Des marges d’amélioration identifiées

Malgré les améliorations constatées, la Cour des comptes identifie plusieurs axes de progrès. La gestion du personnel de sécurité de la présidence nécessite une attention particulière, tout comme certains avantages accordés aux agents en matière de logement.

La cartographie des risques métiers, dont la démarche n’a pas pu être prolongée comme prévu en 2024, constitue également un chantier prioritaire pour renforcer le contrôle interne.

L’année 2024 marque néanmoins une inflexion positive avec la mise en œuvre effective d’un plan de performance devenu « un véritable outil de pilotage ». Ce dispositif décline un plan d’action en matière de responsabilité sociétale des entreprises et permet un suivi plus fin des objectifs de modernisation et d’efficience.

La remise en cause de pratiques jugées trop généreuses en matière de gratuité de la restauration collective s’inscrit dans cette logique d’optimisation des dépenses de fonctionnement. Ces ajustements, bien que symboliques, traduisent une volonté de rationalisation qui s’étend à l’ensemble des postes budgétaires.

Un engagement environnemental générateur d’économies

Au-delà des considérations budgétaires strictes, la présidence française développe une politique environnementale ambitieuse qui génère des économies substantielles. Depuis 2019, l’Élysée s’est doté d’un comité interne de la transition écologique, d’un plan de sobriété et a créé un « budget vert » interne.

Les résultats de cette politique sont tangibles : les émissions totales ont reculé de 10 % entre 2023 et 2024 grâce à la baisse du transport aérien et routier, la suppression des chaudières au fioul et le raccordement à la Compagnie parisienne de chauffage urbain.

L'empreinte numérique a chuté de 31 % entre 2019 et 2024, tandis que 39,1 % du parc automobile est désormais constitué de véhicules à faibles ou très faibles émissions.

Cette démarche environnementale génère des économies directes, notamment avec les travaux de géothermie dont les gains ont été intégrés dans les projections budgétaires 2024.

La présidence compense également plus de 8 000 tonnes de CO₂ annuellement via des projets labellisés, démontrant que performance environnementale et rigueur budgétaire peuvent être conciliées.

Des perspectives budgétaires dans un contexte de rigueur

La présidence française navigue désormais dans un environnement budgétaire contraint.

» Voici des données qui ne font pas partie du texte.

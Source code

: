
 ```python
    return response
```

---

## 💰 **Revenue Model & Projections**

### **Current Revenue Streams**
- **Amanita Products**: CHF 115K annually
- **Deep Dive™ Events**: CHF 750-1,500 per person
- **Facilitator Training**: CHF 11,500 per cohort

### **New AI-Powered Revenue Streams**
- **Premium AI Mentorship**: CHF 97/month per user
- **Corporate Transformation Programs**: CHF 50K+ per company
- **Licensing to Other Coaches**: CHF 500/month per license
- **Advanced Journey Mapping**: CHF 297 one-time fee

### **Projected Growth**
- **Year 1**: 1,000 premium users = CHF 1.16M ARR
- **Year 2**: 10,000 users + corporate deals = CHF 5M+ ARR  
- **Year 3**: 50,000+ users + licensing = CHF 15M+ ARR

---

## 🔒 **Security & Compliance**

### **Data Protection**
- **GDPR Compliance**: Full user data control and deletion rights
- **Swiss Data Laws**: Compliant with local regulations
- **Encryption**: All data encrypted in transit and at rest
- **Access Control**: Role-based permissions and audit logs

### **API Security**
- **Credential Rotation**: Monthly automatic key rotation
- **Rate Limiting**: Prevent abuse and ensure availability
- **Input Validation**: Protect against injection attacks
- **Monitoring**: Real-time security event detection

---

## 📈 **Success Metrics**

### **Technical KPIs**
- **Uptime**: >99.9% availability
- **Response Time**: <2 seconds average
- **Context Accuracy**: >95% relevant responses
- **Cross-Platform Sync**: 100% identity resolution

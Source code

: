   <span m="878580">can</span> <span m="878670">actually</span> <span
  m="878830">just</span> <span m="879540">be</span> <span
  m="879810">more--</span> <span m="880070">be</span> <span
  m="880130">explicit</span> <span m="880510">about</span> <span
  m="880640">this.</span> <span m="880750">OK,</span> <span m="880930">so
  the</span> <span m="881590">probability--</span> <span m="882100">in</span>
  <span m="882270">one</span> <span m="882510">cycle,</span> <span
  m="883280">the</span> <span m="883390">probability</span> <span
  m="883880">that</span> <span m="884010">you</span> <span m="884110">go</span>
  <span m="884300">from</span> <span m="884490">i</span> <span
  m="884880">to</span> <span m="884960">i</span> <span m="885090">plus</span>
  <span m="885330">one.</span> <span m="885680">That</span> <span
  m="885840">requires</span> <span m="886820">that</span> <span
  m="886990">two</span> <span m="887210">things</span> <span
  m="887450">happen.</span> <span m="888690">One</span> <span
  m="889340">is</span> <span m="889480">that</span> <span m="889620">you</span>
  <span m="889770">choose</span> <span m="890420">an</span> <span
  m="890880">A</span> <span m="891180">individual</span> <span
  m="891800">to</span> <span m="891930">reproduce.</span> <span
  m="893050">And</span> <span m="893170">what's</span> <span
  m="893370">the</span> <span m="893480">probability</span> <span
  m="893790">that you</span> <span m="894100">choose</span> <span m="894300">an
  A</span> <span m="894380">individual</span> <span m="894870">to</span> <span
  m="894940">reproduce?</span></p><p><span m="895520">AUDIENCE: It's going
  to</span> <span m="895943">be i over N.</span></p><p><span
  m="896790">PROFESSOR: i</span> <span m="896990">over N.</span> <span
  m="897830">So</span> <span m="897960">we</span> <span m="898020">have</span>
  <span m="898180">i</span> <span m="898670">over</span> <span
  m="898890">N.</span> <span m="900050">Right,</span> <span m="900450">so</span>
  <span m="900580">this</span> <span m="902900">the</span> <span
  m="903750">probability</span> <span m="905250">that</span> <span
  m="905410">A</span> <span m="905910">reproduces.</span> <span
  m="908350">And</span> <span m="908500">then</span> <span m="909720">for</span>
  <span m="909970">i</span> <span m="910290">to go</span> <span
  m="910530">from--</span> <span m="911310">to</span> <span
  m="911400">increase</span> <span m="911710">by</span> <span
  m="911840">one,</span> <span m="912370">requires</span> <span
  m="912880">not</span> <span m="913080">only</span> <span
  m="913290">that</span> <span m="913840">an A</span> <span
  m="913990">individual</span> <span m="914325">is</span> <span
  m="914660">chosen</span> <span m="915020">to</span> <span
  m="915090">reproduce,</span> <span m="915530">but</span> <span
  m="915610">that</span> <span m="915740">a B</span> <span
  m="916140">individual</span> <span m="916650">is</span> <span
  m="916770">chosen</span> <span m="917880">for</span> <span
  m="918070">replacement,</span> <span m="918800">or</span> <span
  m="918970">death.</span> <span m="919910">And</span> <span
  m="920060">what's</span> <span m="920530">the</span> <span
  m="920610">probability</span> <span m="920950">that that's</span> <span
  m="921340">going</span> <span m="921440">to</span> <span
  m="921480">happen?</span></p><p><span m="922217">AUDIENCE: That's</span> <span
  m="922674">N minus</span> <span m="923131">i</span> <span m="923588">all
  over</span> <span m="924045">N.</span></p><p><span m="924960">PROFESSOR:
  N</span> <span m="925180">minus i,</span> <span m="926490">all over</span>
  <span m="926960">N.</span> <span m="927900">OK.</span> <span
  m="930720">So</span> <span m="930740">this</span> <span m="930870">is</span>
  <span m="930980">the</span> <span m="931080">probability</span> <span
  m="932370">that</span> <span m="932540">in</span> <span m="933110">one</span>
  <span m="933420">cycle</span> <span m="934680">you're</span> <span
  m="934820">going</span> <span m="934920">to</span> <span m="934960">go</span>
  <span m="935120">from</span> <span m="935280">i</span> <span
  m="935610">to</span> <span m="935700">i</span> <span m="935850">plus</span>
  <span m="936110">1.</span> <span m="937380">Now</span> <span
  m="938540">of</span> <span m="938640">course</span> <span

Après avoir initialement prévu d’augmenter son budget à 125,7 M€ pour 2025, l’Élysée a renoncé à cette hausse face aux critiques et au contexte de rigueur budgétaire nationale. Cette décision, prise conjointement avec l’Assemblée nationale et le Sénat, témoigne d’une volonté d’exemplarité de la part des institutions.

Le budget présidentiel demeure néanmoins confronté à des défis structurels. L’inflation mondiale continue d’impacter les coûts de fonctionnement, particulièrement pour les déplacements internationaux et les réceptions officielles. L’intensification des relations diplomatiques dans un contexte géopolitique tendu maintient une pression à la hausse sur les dépenses opérationnelles.

L’équilibre trouvé en 2024 résulte largement de l’augmentation de 11 % de la dotation budgétaire, une solution qui ne pourra être reproduite indéfiniment. La présidence devra donc poursuivre ses efforts de modernisation et d’optimisation pour maintenir cette performance budgétaire tout en préservant sa capacité d’action.

Le bilan de la gestion budgétaire présidentielle en 2024 révèle une institution en transition, capable de redresser sa situation financière tout en modernisant son fonctionnement.

Si l’excédent de 6,7 M€ marque un progrès indéniable, il résulte autant d’une augmentation des ressources que d’une véritable maîtrise des dépenses. La présidence française peut ainsi prétendre au statut de « bon élève budgétaire » pour 2024, à condition de confirmer cette performance dans les exercices futurs sans recourir à des augmentations de dotation exceptionnelles.